コロナのロックダウンが終わってオフィスに戻って問題となるのがソーシャルディスタンス。そしてそれが支障になるのが、オフィスでのお茶の時間。というわけで、ソーシャルディスタンス用に、特別のティーポットを開発したという設定のストーリー。
英国人にとって、オフィスでのお茶の時間は、"Tea Round"と言って、とても大切な時間なのです。上司にお茶を入れたり、お茶汲みスタッフにとって、ソーシャルディタンスを保ちながらお茶を入れるのはとても大変です。この注ぎ口がやたらに長いポットならばソーシャルディスタンスを保ちながらお茶を注げるということで、皆さん苦労しながらお茶を注ぎます。
最初に登場する男性は、向かいの女性(上司なのか先輩なのかわかりませんが)に、"Brew?"と尋ねます。コーヒーを入れることも"Brew"ですが、紅茶を入れるのも"Brew"です。つまり「先輩、紅茶入れますか?」と言っているような感じです。慣れない手つきでおそるおそるマグカップに紅茶を注ぐ若手社員。砂糖を遠距離から投げ入れるところもよいですね。
ドアの外から、紅茶を注いでいるこちらのシーンもいいですね。細かいシーンの描写がじつにユーモラスです。
最後に、「これが(ソーシャルディスタンスの)解決策というわけではないかもしれませんが、仕事に戻ったらちゃんとした (proper) 紅茶を楽しんでください」というメッセージが流れます。

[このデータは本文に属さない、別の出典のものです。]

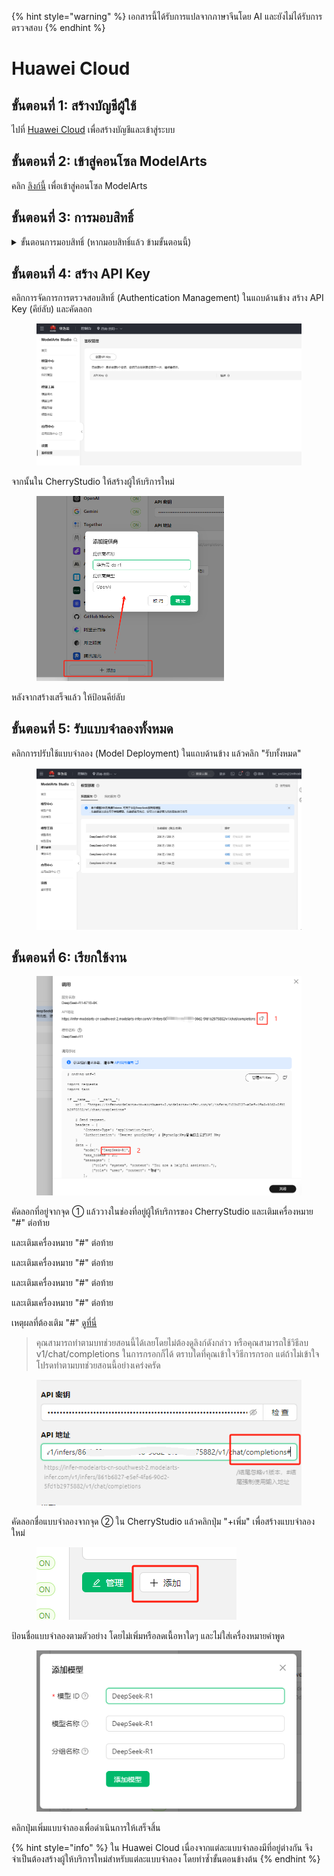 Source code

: 
{% hint style="warning" %}
เอกสารนี้ได้รับการแปลจากภาษาจีนโดย AI และยังไม่ได้รับการตรวจสอบ
{% endhint %}

# Huawei Cloud

## ขั้นตอนที่ 1: สร้างบัญชีผู้ใช้
ไปที่ [Huawei Cloud](https://auth.huaweicloud.com/authui/login) เพื่อสร้างบัญชีและเข้าสู่ระบบ

## ขั้นตอนที่ 2: เข้าสู่คอนโซล ModelArts
คลิก [ลิงก์นี้](https://console.huaweicloud.com/modelarts/?region=cn-southwest-2#/model-studio/homepage) เพื่อเข้าสู่คอนโซล ModelArts

## ขั้นตอนที่ 3: การมอบสิทธิ์

<details>

<summary>ขั้นตอนการมอบสิทธิ์ (หากมอบสิทธิ์แล้ว ข้ามขั้นตอนนี้)</summary>

1. หลังจากเข้าสู่หน้าจากขั้นตอนที่ 2 ตามคำแนะนำให้ไปที่หน้าการมอบสิทธิ์ (คลิก IAM ผู้ใช้ย่อย → เพิ่มผู้มอบหมาย → ผู้ใช้ทั่วไป)

![](<../../.gitbook/assets/image (49).png>)

2. หลังจากคลิกสร้างแล้ว ให้กลับไปที่ลิงก์ในขั้นตอนที่ 2
3. จะปรากฏข้อความแจ้งว่าสิทธิ์การเข้าถึงไม่เพียงพอ ให้คลิก "คลิกที่นี่" ในข้อความแจ้งนั้น
4. เพิ่มการมอบสิทธิ์ที่มีอยู่และยืนยัน

![](<../../.gitbook/assets/image (50).png>)

หมายเหตุ: วิธีนี้เหมาะสำหรับผู้เริ่มต้น ไม่จำเป็นต้องดูเนื้อหามากมาย เพียงคลิกตามคำแนะนำ หากคุณสามารถมอบสิทธิ์สำเร็จในครั้งเดียวก็สามารถทำตามวิธีของคุณเองได้

</details>

## ขั้นตอนที่ 4: สร้าง API Key
คลิกการจัดการการตรวจสอบสิทธิ์ (Authentication Management) ในแถบด้านข้าง สร้าง API Key (คีย์ลับ) และคัดลอก

<figure><img src="../../.gitbook/assets/微信截图_20250214034650.png" alt=""><figcaption></figcaption></figure>

จากนั้นใน CherryStudio ให้สร้างผู้ให้บริการใหม่

<figure><img src="../../.gitbook/assets/image (1) (2).png" alt="" width="300"><figcaption></figcaption></figure>

หลังจากสร้างเสร็จแล้ว ให้ป้อนคีย์ลับ

## ขั้นตอนที่ 5: รับแบบจำลองทั้งหมด
คลิกการปรับใช้แบบจำลอง (Model Deployment) ในแถบด้านข้าง แล้วคลิก "รับทั้งหมด"

<figure><img src="../../.gitbook/assets/微信截图_20250214034751.png" alt=""><figcaption></figcaption></figure>

## ขั้นตอนที่ 6: เรียกใช้งาน
<figure><img src="../../.gitbook/assets/image (1) (2) (1).png" alt=""><figcaption></figcaption></figure>

คัดลอกที่อยู่จากจุด ① แล้ววางในช่องที่อยู่ผู้ให้บริการของ CherryStudio และเติมเครื่องหมาย "#" ต่อท้าย

และเติมเครื่องหมาย "#" ต่อท้าย

และเติมเครื่องหมาย "#" ต่อท้าย

และเติมเครื่องหมาย "#" ต่อท้าย

และเติมเครื่องหมาย "#" ต่อท้าย

เหตุผลที่ต้องเติม "#" [ดูที่นี่](https://docs.cherry-ai.com/cherrystudio/preview/settings/providers#api-di-zhi)

> คุณสามารถทำตามบทช่วยสอนนี้ได้เลยโดยไม่ต้องดูลิงก์ดังกล่าว
> หรือคุณสามารถใช้วิธีลบ v1/chat/completions ในการกรอกก็ได้ ตราบใดที่คุณเข้าใจวิธีการกรอก แต่ถ้าไม่เข้าใจ โปรดทำตามบทช่วยสอนนี้อย่างเคร่งครัด



<figure><img src="../../.gitbook/assets/image (2) (3).png" alt=""><figcaption></figcaption></figure>

คัดลอกชื่อแบบจำลองจากจุด ② ใน CherryStudio แล้วคลิกปุ่ม "+เพิ่ม" เพื่อสร้างแบบจำลองใหม่

<figure><img src="../../.gitbook/assets/image (4) (3).png" alt=""><figcaption></figcaption></figure>

ป้อนชื่อแบบจำลองตามตัวอย่าง โดยไม่เพิ่มหรือลดเนื้อหาใดๆ และไม่ใส่เครื่องหมายคำพูด

<figure><img src="../../.gitbook/assets/image (3) (3).png" alt=""><figcaption></figcaption></figure>

คลิกปุ่มเพิ่มแบบจำลองเพื่อดำเนินการให้เสร็จสิ้น

{% hint style="info" %}
ใน Huawei Cloud เนื่องจากแต่ละแบบจำลองมีที่อยู่ต่างกัน จึงจำเป็นต้องสร้างผู้ให้บริการใหม่สำหรับแต่ละแบบจำลอง โดยทำซ้ำขั้นตอนข้างต้น
{% endhint %}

"Proper"(ちゃんとした、適切な)というのは、このブランドがいつも使う言葉。ブランドスローガンは、"Where everything's done proper"(すべてがきちんと行われる場所)になっていて、数多く作られている広告にも必ず"proper"という単語が登場します。
このコマーシャルを制作した広告代理店のクリエーターは、次のように語っています。
「コロナの時期に作られるコマーシャルは感傷的なものばかりです。生活の大変さを訴えるようなトーンのものが多い。結局同じような雰囲気のものばかりになってしまいます。でも人々はそういうものばかりを求めているのではないんじゃないかと思いました。心のゆとりみたいなものを欲しがっているんじゃないだろうか。そんなことをブレインストーミングしているなかで、このコマーシャルが生まれました」
ちょっと意訳していますが、だいたいこんな感じです。
このコマーシャルがとてもいいなと思って、いろいろ調べてみて様々な発見があったので、ご紹介しておきます。

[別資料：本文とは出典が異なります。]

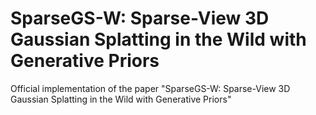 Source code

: # SparseGS-W: Sparse-View 3D Gaussian Splatting in the Wild with Generative Priors
Official implementation of the paper "SparseGS-W: Sparse-View 3D Gaussian Splatting in the Wild with Generative Priors"
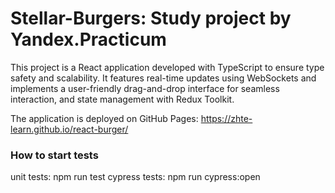 # Stellar-Burgers: Study project by Yandex.Practicum

This project is a React application developed with TypeScript to ensure type safety and scalability. It features real-time updates using WebSockets and implements a user-friendly drag-and-drop interface for seamless interaction, and state management with Redux Toolkit.

The application is deployed on GitHub Pages: 
https://zhte-learn.github.io/react-burger/

### How to start tests
unit tests: npm run test
cypress tests: npm run cypress:open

Yorkshire Teaはイギリスのヨークシャー地方に本社のある会社で、1977年創業のようです。ヨークシャーでお茶を栽培しているわけではなく、お茶の葉自体は、アフリカやインドなどの外国ですが、お茶のブレンドをヨークシャーのハロゲート(Harrogate)という町で行い商品化して販売しているようです。
知らなかったのですが、このYorkshire Teaは英国で28%のマーケットシェアを取っていて、英国でレギュラーブラックティー(紅茶)市場でナンバー1ブランドになっているんですね。イギリスの紅茶と言えば、トワイニングとかリプトンかと思っていた私の知識が古すぎました。昨年まで英国でのマーケットリーダーだったのは、PG Tipsというユニリーバのブランドだったんですね。それをYorkshire Teaが昨年抜いて一位になったのだそうです。

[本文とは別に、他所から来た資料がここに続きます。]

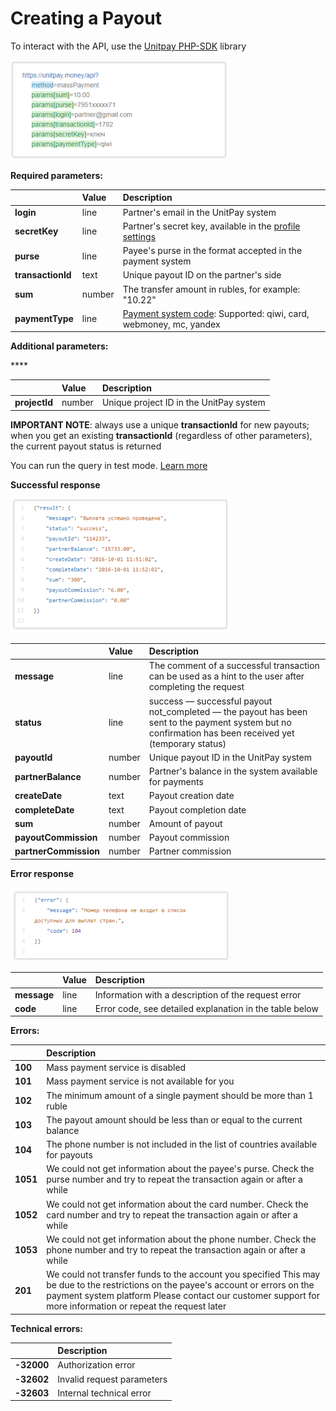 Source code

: # Creating a Payout

To interact with the API, use the [Unitpay PHP-SDK](https://github.com/unitpay/php-sdk) library

![](../.gitbook/assets/image%20%2832%29.png)

  


**Required parameters:**

|  | **Value** | **Description** |
| :--- | :--- | :--- |
| **login** | line | Partner's email in the UnitPay system |
| **secretKey** | line | Partner's secret key, available in the [profile settings](https://unitpay.money/partner/profile/edit) |
| **purse** | line | Payee's purse in the format accepted in the payment system |
| **transactionId** | text | Unique payout ID on the partner's side |
| **sum** | number | The transfer amount in rubles, for example: "10.22" |
| **paymentType** | line | [Payment system code](../book-of-reference/payment-system-codes.md):  Supported: qiwi, card, webmoney, mc, yandex  |

**Additional parameters:**

\*\*\*\*

|  | **Value** | **Description** |
| :--- | :--- | :--- |
| **projectId** | number | Unique project ID in the UnitPay system   |

**IMPORTANT NOTE**: always use a unique **transactionId** for new payouts; when you get an existing **transactionId** \(regardless of other parameters\), the current payout status is returned

You can run the query in test mode. [Learn more](../book-of-reference/test-api.md)

**Successful response**

![](../.gitbook/assets/image%20%2826%29.png)



|  | **Value** | **Description** |
| :--- | :--- | :--- |
| **message** | line | The comment of a successful transaction can be used as a hint to the user after completing the request |
| **status** | line | success — successful payout   not\_completed — the payout has been sent to the payment system but no confirmation has been received yet \(temporary status\) |
| **payoutId** | number | Unique payout ID in the UnitPay system |
| **partnerBalance** | number | Partner's balance in the system available for payments |
| **createDate** | text | Payout creation date |
| **completeDate** | text | Payout completion date |
| **sum** | number | Amount of payout |
| **payoutCommission** | number | Payout commission |
| **partnerCommission** | number | Partner commission  |

**Error response**

![](../.gitbook/assets/image%20%2817%29.png)



|  | **Value** | **Description** |
| :--- | :--- | :--- |
| **message** | line | Information with a description of the request error |
| **code** | line | Error code, see detailed explanation in the table below |

  


**Errors:**

|  | **Description** |
| :--- | :--- |
| **100** | Mass payment service is disabled |
| **101** | Mass payment service is not available for you |
| **102** | The minimum amount of a single payment should be more than 1 ruble |
| **103** | The payout amount should be less than or equal to the current balance |
| **104** | The phone number is not included in the list of countries available for payouts |
| **1051** | We could not get information about the payee's purse. Check the purse number and try to repeat the transaction again or after a while |
| **1052** | We could not get information about the card number. Check the card number and try to repeat the transaction again or after a while |
| **1053** | We could not get information about the phone number. Check the phone number and try to repeat the transaction again or after a while |
| **201** | We could not transfer funds to the account you specified   This may be due to the restrictions on the payee's account or errors on the payment system platform   Please contact our customer support for more information or repeat the request later |

  


**Technical errors:**

|  | **Description** |
| :--- | :--- |
| **-32000** | Authorization error |
| **-32602** | Invalid request parameters |
| **-32603** | Internal technical error |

2015年には14%のシェアだったこのブランドが英国のトップブランドとなった背景には、広告代理店Lucky Generalsの起用が大きく影響したようです。このソーシャルディスタンスのコマーシャルもそうですが、実に面白いコマーシャルがいっぱいです。長くなるので、別の機会に回しますが、見ているだけで楽しくなります。
インターナショナル・ティー・コミッティー(ITC)によれば、英国では、一日に飲まれるお茶(紅茶、緑茶、ハーブティー等含む)の量は1億カップ。それがロックダウンの間にさらに伸びたそうです。すべての紅茶ブランドが伸びたわけではないようですが、Yorkshire Teaは昨年比16.2%の伸びだったそうです。
このコマーシャルを見てから、これまでコーヒー派だった私は、紅茶派に転身しました。Yorkshire Teaを買おうと思ったら、そのへんには売ってないので、M&SのEmpress Greyという薄紫のパッケージが可愛いお茶にしました。そしてついでに、リッチ・ティー・ビスケットも。これが実に美味しいんです。
実は、リッチ・ティー・ビスケットは、こちらの動画に影響されました。
この動画のシリーズもよいですね。ではまた。